Ciò che resta sono differenze in superficie, la falsificazione del rapporto con la realtà in cui l’aggressività offre la falsa sensazione di vitalità.

L’indignazione e la denuncia, sono, al di là delle intenzioni, risposte ugualmente automatiche e impulsive: intensificano i sentimenti di rassegnazione e di impotenza, diventano, come tutti gli espedienti auto-consolatori, il materiale levigato che lastrica le strade dell’inferno. Confluiscono nella sub-eccitazione dominante in senso antidepressivo la psicologia collettiva e nella finzione dei sentimenti (inclusa la demagogia) che essa produce.

La società civile crea le condizioni etiche della Polis, perché sul piano del discorso culturale e politico, che fonda la democrazia, il lavoratore, il filosofo, lo scienziato, l’artista, pari sono. Senza la partecipazione paritaria dei cittadini, fondata sul desiderio di esserci, il discorso politico è nullificato.

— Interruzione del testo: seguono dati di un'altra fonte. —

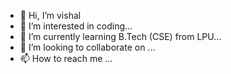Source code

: - 👋 Hi, I’m vishal
- 👀 I’m interested in coding...
- 🌱 I’m currently learning B.Tech (CSE) from LPU...
- 💞️ I’m looking to collaborate on ...
- 📫 How to reach me ...

<!---
vishal9142/vishal9142 is a ✨ special ✨ repository because its `README.md` (this file) appears on your GitHub profile.
You can click the Preview link to take a look at your changes.
--->
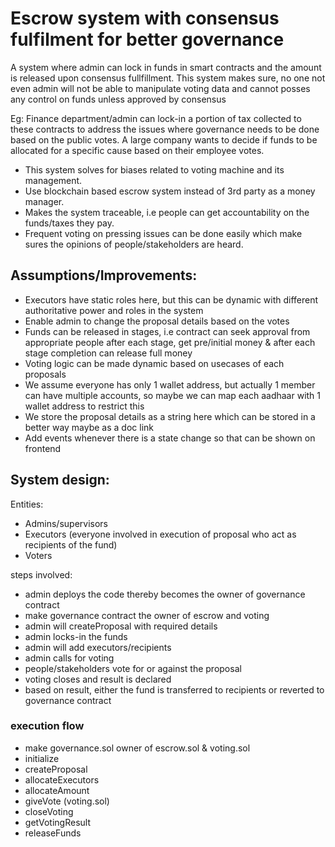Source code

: # Escrow system with consensus fulfilment for better governance

A system where admin can lock in funds in smart contracts and the amount is released upon consensus fullfillment.
This system makes sure, no one not even admin will not be able to manipulate voting data and cannot posses any control on funds unless approved by consensus

Eg: Finance department/admin can lock-in a portion of tax collected to these contracts to address the issues where governance needs to be done based on the public votes.
A large company wants to decide if funds to be allocated for a specific cause based on their employee votes.

- This system solves for biases related to voting machine and its management.
- Use blockchain based escrow system instead of 3rd party as a money manager.
- Makes the system traceable, i.e people can get accountability on the funds/taxes they pay.
- Frequent voting on pressing issues can be done easily which make sures the opinions of people/stakeholders are heard.

## Assumptions/Improvements:
- Executors have static roles here, but this can be dynamic with different authoritative power and roles in the system
- Enable admin to change the proposal details based on the votes
- Funds can be released in stages, i.e contract can seek approval from appropriate people after each stage, get pre/initial money & after each stage completion can release full money 
- Voting logic can be made dynamic based on usecases of each proposals
- We assume everyone has only 1 wallet address, but actually 1 member can have multiple accounts, so maybe we can map each aadhaar with 1 wallet address to restrict this
- We store the proposal details as a string here which can be stored in a better way maybe as a doc link
- Add events whenever there is a state change so that can be shown on frontend

## System design:
Entities:
- Admins/supervisors
- Executors (everyone involved in execution of proposal who act as recipients of the fund)
- Voters

steps involved:
- admin deploys the code thereby becomes the owner of governance contract
- make governance contract the owner of escrow and voting
- admin will createProposal with required details
- admin locks-in the funds
- admin will add executors/recipients
- admin calls for voting
- people/stakeholders vote for or against the proposal
- voting closes and result is declared
- based on result, either the fund is transferred to recipients or reverted to governance contract


### execution flow
- make governance.sol owner of escrow.sol & voting.sol
- initialize
- createProposal
- allocateExecutors
- allocateAmount
- giveVote (voting.sol)
- closeVoting
- getVotingResult
- releaseFunds
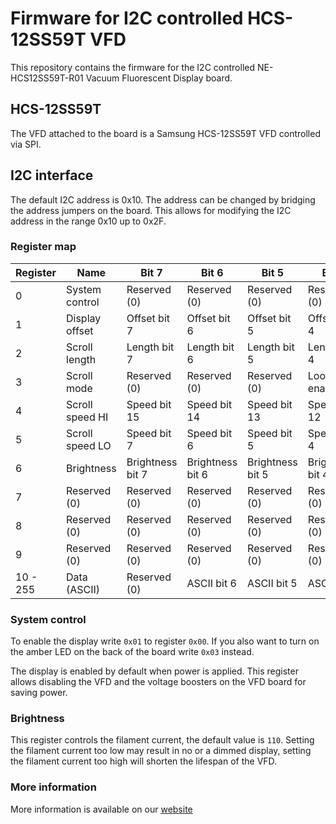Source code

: # Firmware for I2C controlled HCS-12SS59T VFD

This repository contains the firmware for the I2C controlled NE-HCS12SS59T-R01 Vacuum Fluorescent Display board.

## HCS-12SS59T

The VFD attached to the board is a Samsung HCS-12SS59T VFD controlled via SPI.

## I2C interface

The default I2C address is 0x10. The address can be changed by bridging the address jumpers on the board. This allows for modifying the I2C address in the range 0x10 up to 0x2F.

### Register map

| Register | Name            | Bit 7            | Bit 6            | Bit 5            | Bit 4            | Bit 3            | Bit 2            | Bit 1            | Bit 0            |
|----------|-----------------|------------------|------------------|------------------|------------------|------------------|------------------|------------------|------------------|
| 0        | System control  | Reserved (0)     | Reserved (0)     | Reserved (0)     | Reserved (0)     | Reserved (0)     | LED state        | Test mode        | Display enable   |
| 1        | Display offset  | Offset bit 7     | Offset bit 6     | Offset bit 5     | Offset bit 4     | Offset bit 3     | Offset bit 2     | Offset bit 1     | Offset bit 0     |
| 2        | Scroll length   | Length bit 7     | Length bit 6     | Length bit 5     | Length bit 4     | Length bit 3     | Length bit 2     | Length bit 1     | Length bit 0     |
| 3        | Scroll mode     | Reserved (0)     | Reserved (0)     | Reserved (0)     | Loop enable      | Mode bit 3       | Mode bit 2       | Mode bit 1       | Mode bit 0       |
| 4        | Scroll speed HI | Speed bit 15     | Speed bit 14     | Speed bit 13     | Speed bit 12     | Speed bit 11     | Speed bit 10     | Speed bit 9      | Speed bit 8      |
| 5        | Scroll speed LO | Speed bit 7      | Speed bit 6      | Speed bit 5      | Speed bit 4      | Speed bit 3      | Speed bit 2      | Speed bit 1      | Speed bit 0      |
| 6        | Brightness      | Brightness bit 7 | Brightness bit 6 | Brightness bit 5 | Brightness bit 4 | Brightness bit 3 | Brightness bit 2 | Brightness bit 1 | Brightness bit 0 |
| 7        | Reserved (0)    | Reserved (0)     | Reserved (0)     | Reserved (0)     | Reserved (0)     | Reserved (0)     | Reserved (0)     | Reserved (0)     | Reserved (0)     |
| 8        | Reserved (0)    | Reserved (0)     | Reserved (0)     | Reserved (0)     | Reserved (0)     | Reserved (0)     | Reserved (0)     | Reserved (0)     | Reserved (0)     |
| 9        | Reserved (0)    | Reserved (0)     | Reserved (0)     | Reserved (0)     | Reserved (0)     | Reserved (0)     | Reserved (0)     | Reserved (0)     | Reserved (0)     |
| 10 - 255 | Data (ASCII)    | Reserved (0)     | ASCII bit 6      | ASCII bit 5      | ASCII bit 4      | ASCII bit 3      | ASCII bit 2      | ASCII bit 1      | ASCII bit 0      |

### System control

To enable the display write `0x01` to register `0x00`. If you also want to turn on the amber LED on the back of the board write `0x03` instead.

The display is enabled by default when power is applied. This register allows disabling the VFD and the voltage boosters on the VFD board for saving power.

### Brightness

This register controls the filament current, the default value is `110`. Setting the filament current too low may result in no or a dimmed display, setting the filament current too high will shorten the lifespan of the VFD.

### More information

More information is available on our [website](https://nicolaielectronics.nl/docs/ne-hcs12ss59t-r1_i2c_vfd/)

Nel campo progressista abbiamo assistito, per troppo tempo, a rendite di posizioni mediatiche. Alcuni gruppi di «opinionisti» si sono aggiudicati un privilegio di monologo che ha abolito la libertà di parola. La loro forza impositiva è andata di pari passo con la povertà delle loro analisi retoriche.

Prima di ogni bel discorso bisognerebbe ricostruire la società civile e la libertà/parità delle relazioni che esiste solo nell’articolazione politica di una moltitudine di realtà “conviviali”: dove il «tu», l’«io», il «noi» hanno ancora un senso condiviso e personale.

L’agorà non è un megafono, i pensieri non si vendono come le scarpe o i dentifrici.